Arrivés à l’Ambassade, nous n’avons pas été reçus par l’Ambassadeur et nous avons décidé de rester sur place tant qu’il ne nous recevait pas, quel que soit le temps que cela prendrait. Il faut dire que ce n’était pas la première fois que nous allions à l’Ambassade sans obtenir d’audience. Mais un policier marocain est venu et nous a dit que l’ambassadeur demandait que nous sortions. Nous avons refusé « Ici, c’est notre ambassade, nous ne sortons pas ». Dix minutes plus tard, il nous a transmis un papier écrit par l’Ambassadeur indiquant que nous devions sortir de gré ou de force.
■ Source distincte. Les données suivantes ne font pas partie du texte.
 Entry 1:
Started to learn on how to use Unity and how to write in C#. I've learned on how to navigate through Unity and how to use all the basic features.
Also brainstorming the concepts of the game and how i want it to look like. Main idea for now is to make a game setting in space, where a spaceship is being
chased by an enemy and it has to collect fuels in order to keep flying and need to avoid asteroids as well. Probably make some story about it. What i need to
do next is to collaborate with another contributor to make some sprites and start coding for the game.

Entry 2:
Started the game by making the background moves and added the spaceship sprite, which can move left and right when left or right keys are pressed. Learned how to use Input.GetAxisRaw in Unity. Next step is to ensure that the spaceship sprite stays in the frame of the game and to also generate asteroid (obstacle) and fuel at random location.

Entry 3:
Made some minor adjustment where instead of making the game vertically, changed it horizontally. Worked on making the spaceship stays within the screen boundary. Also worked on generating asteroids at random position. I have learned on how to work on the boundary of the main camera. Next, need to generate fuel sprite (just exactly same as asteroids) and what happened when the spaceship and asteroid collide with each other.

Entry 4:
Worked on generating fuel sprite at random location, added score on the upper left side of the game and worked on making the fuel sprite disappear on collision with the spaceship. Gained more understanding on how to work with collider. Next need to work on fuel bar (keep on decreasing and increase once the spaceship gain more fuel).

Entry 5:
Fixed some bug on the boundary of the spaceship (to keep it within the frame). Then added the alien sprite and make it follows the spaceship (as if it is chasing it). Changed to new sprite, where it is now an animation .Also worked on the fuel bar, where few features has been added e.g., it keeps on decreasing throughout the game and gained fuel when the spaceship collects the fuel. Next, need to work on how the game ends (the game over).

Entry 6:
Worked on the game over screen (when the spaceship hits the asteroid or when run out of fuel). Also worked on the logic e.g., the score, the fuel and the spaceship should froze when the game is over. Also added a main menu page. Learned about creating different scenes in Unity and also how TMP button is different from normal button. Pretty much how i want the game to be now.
Nous avons refusé et annoncé que nous resterions, de gré ou de force. Vers 13h, La police a investi l’ambassade pour nous faire sortir. Devant notre refus de sortir, les policiers, 10 ou 20 au maximum, ont alors commencé à nous bousculer. Malgré le fait que nous étions restés totalement pacifiques, essayant seulement de négocier, de nouveaux renforts sont arrivés 20 minutes plus tard. Et ils ont commencé à charger. C’est en essayant de nous défendre qu’il y a eu quelques dégâts matériels.
Nous avons été frappés et les policiers nous ont poursuivis alors que nous essayions de nous enfuir. Et les arrestations ont commencé. Au total, 21 personnes, toutes sénégalaises ont été arrêtées, dont 4 femmes et 17 garçons.
C’est grâce au fait que j’étais sorti acheter une recharge téléphonique pour appeler la presse sénégalaise que je n’ai pas été arrêté.